━━━━━ DATA FOR PROCESSING
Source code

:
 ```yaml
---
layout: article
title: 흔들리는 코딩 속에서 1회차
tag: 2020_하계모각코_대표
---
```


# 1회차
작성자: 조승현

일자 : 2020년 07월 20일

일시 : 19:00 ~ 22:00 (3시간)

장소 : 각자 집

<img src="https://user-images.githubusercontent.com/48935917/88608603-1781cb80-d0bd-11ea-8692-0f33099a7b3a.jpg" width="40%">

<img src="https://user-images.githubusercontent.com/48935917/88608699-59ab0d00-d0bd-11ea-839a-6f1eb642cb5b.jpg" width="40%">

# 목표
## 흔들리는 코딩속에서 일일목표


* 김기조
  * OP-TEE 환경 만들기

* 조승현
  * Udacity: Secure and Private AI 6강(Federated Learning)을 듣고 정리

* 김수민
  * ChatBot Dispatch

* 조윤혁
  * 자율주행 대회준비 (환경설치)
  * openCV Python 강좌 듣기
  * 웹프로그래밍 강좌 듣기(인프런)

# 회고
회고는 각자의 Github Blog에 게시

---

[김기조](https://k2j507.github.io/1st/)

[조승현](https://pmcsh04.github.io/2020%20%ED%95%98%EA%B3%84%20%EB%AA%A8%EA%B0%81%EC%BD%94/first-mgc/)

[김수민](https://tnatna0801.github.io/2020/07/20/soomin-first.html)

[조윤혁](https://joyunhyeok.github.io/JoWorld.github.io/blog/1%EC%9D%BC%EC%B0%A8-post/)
━━━━━━━━━━
## TASK BRIEF:
Once you find the line containing "자율주행 대회준비 (환경설치)", copy it and every line after it through the end of the records, exactly and nothing else.

## RESPONSE AREA:
  * 자율주행 대회준비 (환경설치)
  * openCV Python 강좌 듣기
  * 웹프로그래밍 강좌 듣기(인프런)

# 회고
회고는 각자의 Github Blog에 게시

---

[김기조](https://k2j507.github.io/1st/)

[조승현](https://pmcsh04.github.io/2020%20%ED%95%98%EA%B3%84%20%EB%AA%A8%EA%B0%81%EC%BD%94/first-mgc/)

[김수민](https://tnatna0801.github.io/2020/07/20/soomin-first.html)

[조윤혁](https://joyunhyeok.github.io/JoWorld.github.io/blog/1%EC%9D%BC%EC%B0%A8-post/)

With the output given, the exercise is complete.